For decades, scientists believed modern humans came from one main ancestral group in Africa, an idea known as the 'Out of Africa' model.

But new DNA research suggests the story may be far more complicated. 

Instead of coming from a single isolated group, early humans likely developed from several groups spread across Africa that stayed in contact and mixed over hundreds of thousands of years.

Scientists led by researchers at the University of California–Davis reached this conclusion by studying DNA from modern African populations. 

A key part of the research involved 44 newly sequenced genomes from the Nama people of southern Africa, whose unusually rich genetic diversity offered important clues about humanity's distant past.

They then used computer models to test different theories of human origins, comparing whether modern DNA was better explained by one ancestral group or several connected populations. 

The results showed the evidence fit much better with the idea of multiple early human groups that continued mixing over long periods of time.

According to the study, the earliest detectable split among these ancient populations happened roughly 120,000 to 135,000 years ago, but even after that, the groups continued exchanging genes for thousands of generations.

Scientists broadly agree that Homo sapiens originated in Africa. 

The harder question is how early human groups separated, moved, reconnected and shaped one another across the continent.

Brenna Henn, professor of anthropology and the Genome Center at UC Davis and co-author of the study, said the uncertainty comes from gaps in both fossils and ancient DNA.

'This uncertainty is due to limited fossil and ancient genomic data, and to the fact that the fossil record does not always align with expectations from models built using modern DNA,' she said in a statement. 'This new research changes the origin of species.'

A major part of the study stemmed from 44 newly sequenced genomes from modern Nama individuals in southern Africa. 

The Nama are an Indigenous population known for carrying unusually high levels of genetic diversity compared with many other living groups.

This group of people is unique for their ancient origins dating back 100,000 to 140,000 years. 

Researchers collected saliva samples from people in their villages between 2012 and 2015 while participants were going about their daily lives. 

Those samples helped the team examine whether human origins fit a single source model or something broader and more interconnected.

The best-fitting model suggested that the earliest population split among early humans, still detectable in living people, happened roughly 120,000 to 135,000 years ago. 

Before that split, two or more weakly differentiated Homo populations had been exchanging genes for hundreds of thousands of years. Even after the split, movement and mating continued between these early groups.

The researchers described this as a weakly structured stem, meaning the roots of modern humans were not one isolated population, but a loose set of connected populations with ongoing gene flow.

That network-like model may explain human genetic diversity better than older models, according to the authors.

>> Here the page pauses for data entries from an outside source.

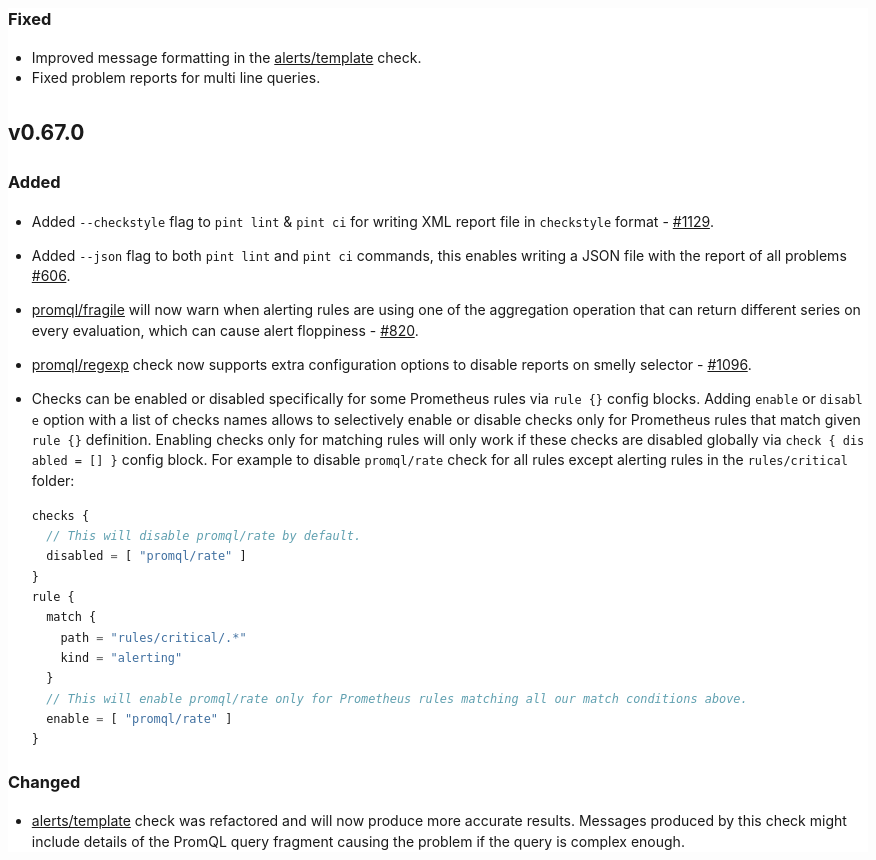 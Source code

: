 ### Fixed

- Improved message formatting in the [alerts/template](checks/alerts/template.md) check.
- Fixed problem reports for multi line queries.

## v0.67.0

### Added

- Added `--checkstyle` flag to `pint lint` & `pint ci` for writing XML report file
  in `checkstyle` format - [#1129](https://github.com/cloudflare/pint/pull/1129).
- Added `--json` flag to both `pint lint` and `pint ci` commands, this enables writing a JSON file
  with the report of all problems [#606](https://github.com/cloudflare/pint/issues/606).
- [promql/fragile](checks/promql/fragile.md) will now warn when alerting rules are using
  one of the aggregation operation that can return different series on every evaluation,
  which can cause alert floppiness - [#820](https://github.com/cloudflare/pint/issues/820).
- [promql/regexp](checks/promql/regexp.md) check now supports extra configuration options
  to disable reports on smelly selector - [#1096](https://github.com/cloudflare/pint/issues/1096).
- Checks can be enabled or disabled specifically for some Prometheus rules via `rule {}` config blocks.
  Adding `enable` or `disable` option with a list of checks names allows to selectively enable or disable
  checks only for Prometheus rules that match given `rule {}` definition.
  Enabling checks only for matching rules will only work if these checks are disabled globally via
  `check { disabled = [] }` config block.
  For example to disable `promql/rate` check for all rules except alerting rules in the `rules/critical` folder:

  ```js
  checks {
    // This will disable promql/rate by default.
    disabled = [ "promql/rate" ]
  }
  rule {
    match {
      path = "rules/critical/.*"
      kind = "alerting"
    }
    // This will enable promql/rate only for Prometheus rules matching all our match conditions above.
    enable = [ "promql/rate" ]
  }
  ```

### Changed

- [alerts/template](checks/alerts/template.md) check was refactored and will now produce more accurate results.
  Messages produced by this check might include details of the PromQL query fragment causing the problem
  if the query is complex enough.
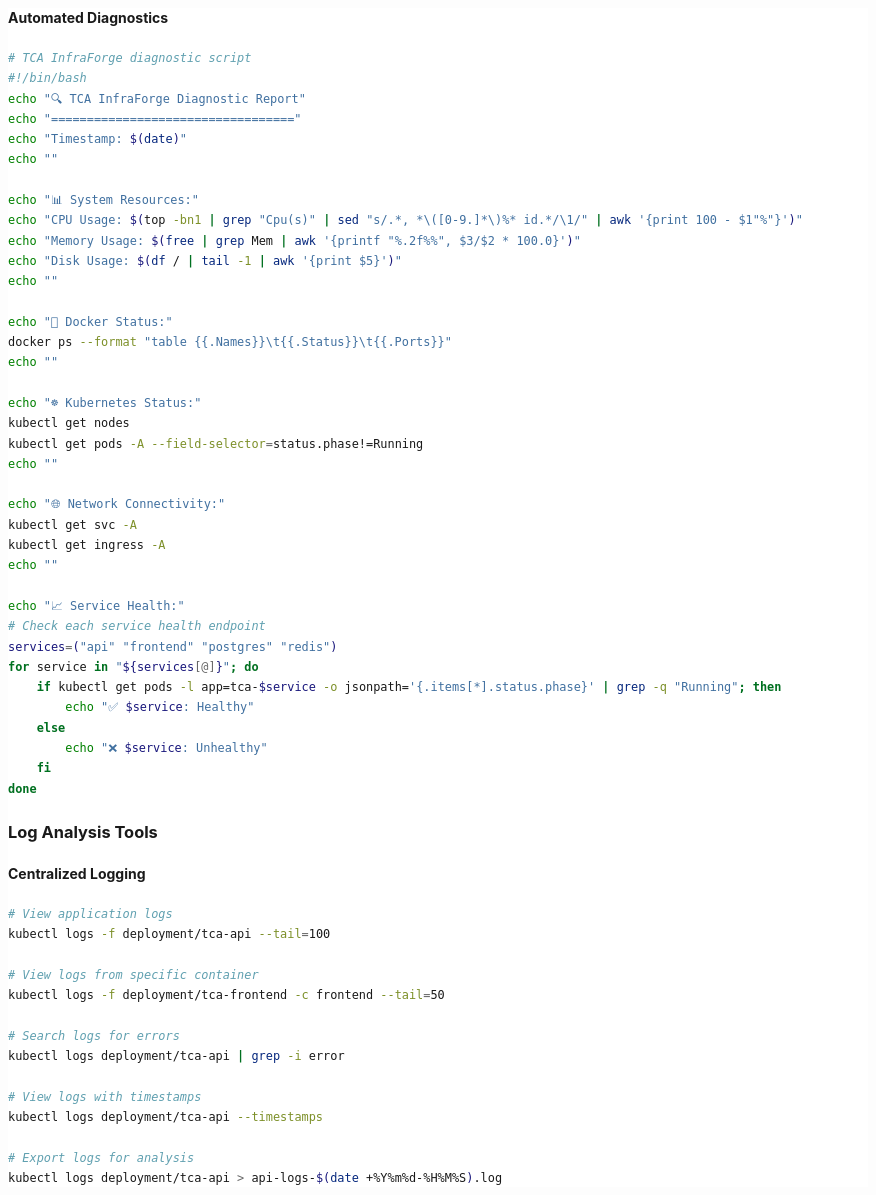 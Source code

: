 #### Automated Diagnostics
```bash
# TCA InfraForge diagnostic script
#!/bin/bash
echo "🔍 TCA InfraForge Diagnostic Report"
echo "=================================="
echo "Timestamp: $(date)"
echo ""

echo "📊 System Resources:"
echo "CPU Usage: $(top -bn1 | grep "Cpu(s)" | sed "s/.*, *\([0-9.]*\)%* id.*/\1/" | awk '{print 100 - $1"%"}')"
echo "Memory Usage: $(free | grep Mem | awk '{printf "%.2f%%", $3/$2 * 100.0}')"
echo "Disk Usage: $(df / | tail -1 | awk '{print $5}')"
echo ""

echo "🐳 Docker Status:"
docker ps --format "table {{.Names}}\t{{.Status}}\t{{.Ports}}"
echo ""

echo "☸️ Kubernetes Status:"
kubectl get nodes
kubectl get pods -A --field-selector=status.phase!=Running
echo ""

echo "🌐 Network Connectivity:"
kubectl get svc -A
kubectl get ingress -A
echo ""

echo "📈 Service Health:"
# Check each service health endpoint
services=("api" "frontend" "postgres" "redis")
for service in "${services[@]}"; do
    if kubectl get pods -l app=tca-$service -o jsonpath='{.items[*].status.phase}' | grep -q "Running"; then
        echo "✅ $service: Healthy"
    else
        echo "❌ $service: Unhealthy"
    fi
done
```

### Log Analysis Tools

#### Centralized Logging
```bash
# View application logs
kubectl logs -f deployment/tca-api --tail=100

# View logs from specific container
kubectl logs -f deployment/tca-frontend -c frontend --tail=50

# Search logs for errors
kubectl logs deployment/tca-api | grep -i error

# View logs with timestamps
kubectl logs deployment/tca-api --timestamps

# Export logs for analysis
kubectl logs deployment/tca-api > api-logs-$(date +%Y%m%d-%H%M%S).log
```
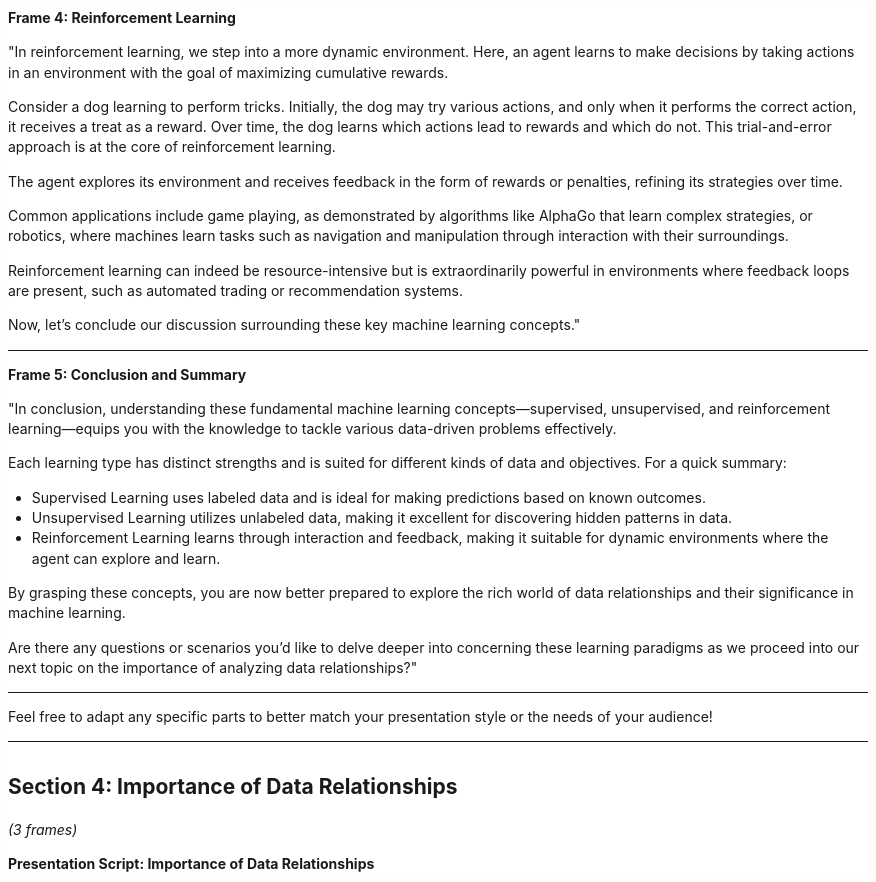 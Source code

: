 
**Frame 4: Reinforcement Learning**

"In reinforcement learning, we step into a more dynamic environment. Here, an agent learns to make decisions by taking actions in an environment with the goal of maximizing cumulative rewards. 

Consider a dog learning to perform tricks. Initially, the dog may try various actions, and only when it performs the correct action, it receives a treat as a reward. Over time, the dog learns which actions lead to rewards and which do not. This trial-and-error approach is at the core of reinforcement learning.

The agent explores its environment and receives feedback in the form of rewards or penalties, refining its strategies over time. 

Common applications include game playing, as demonstrated by algorithms like AlphaGo that learn complex strategies, or robotics, where machines learn tasks such as navigation and manipulation through interaction with their surroundings.

Reinforcement learning can indeed be resource-intensive but is extraordinarily powerful in environments where feedback loops are present, such as automated trading or recommendation systems.

Now, let’s conclude our discussion surrounding these key machine learning concepts."

---

**Frame 5: Conclusion and Summary**

"In conclusion, understanding these fundamental machine learning concepts—supervised, unsupervised, and reinforcement learning—equips you with the knowledge to tackle various data-driven problems effectively. 

Each learning type has distinct strengths and is suited for different kinds of data and objectives. For a quick summary: 
- Supervised Learning uses labeled data and is ideal for making predictions based on known outcomes. 
- Unsupervised Learning utilizes unlabeled data, making it excellent for discovering hidden patterns in data.
- Reinforcement Learning learns through interaction and feedback, making it suitable for dynamic environments where the agent can explore and learn.

By grasping these concepts, you are now better prepared to explore the rich world of data relationships and their significance in machine learning.

Are there any questions or scenarios you’d like to delve deeper into concerning these learning paradigms as we proceed into our next topic on the importance of analyzing data relationships?"

--- 

Feel free to adapt any specific parts to better match your presentation style or the needs of your audience!

---

## Section 4: Importance of Data Relationships
*(3 frames)*

**Presentation Script: Importance of Data Relationships**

Instead of needing to assume major contributions from an unknown archaic hominin population in Africa, the model shows how patterns in modern DNA could have emerged from structure within ancestral human populations themselves.

'We are presenting something that people had never even tested before,' Henn said of the research. 'This moves anthropological science significantly forward.'

Co-author Tim Weaver, a UC Davis professor of anthropology who studies early human fossils, said the results shift how scientists should think about older explanations.

'Previous, more complicated models proposed contributions from archaic hominins, but this model indicates otherwise,' he said.

Weaver contributed comparative fossil expertise to the study, helping connect genetic models with what early human remains looked like.

The model also has consequences for how scientists interpret the fossil record. According to the authors, only 1 to 4% of genetic differentiation among living human populations can be traced to variation between these ancestral stem populations.

Because the early branches continued mixing, they were probably similar in appearance. 

That means fossils with very different physical traits, such as Homo Naledi, are unlikely to represent lineages that directly contributed to the evolution of Homo sapiens, the authors said.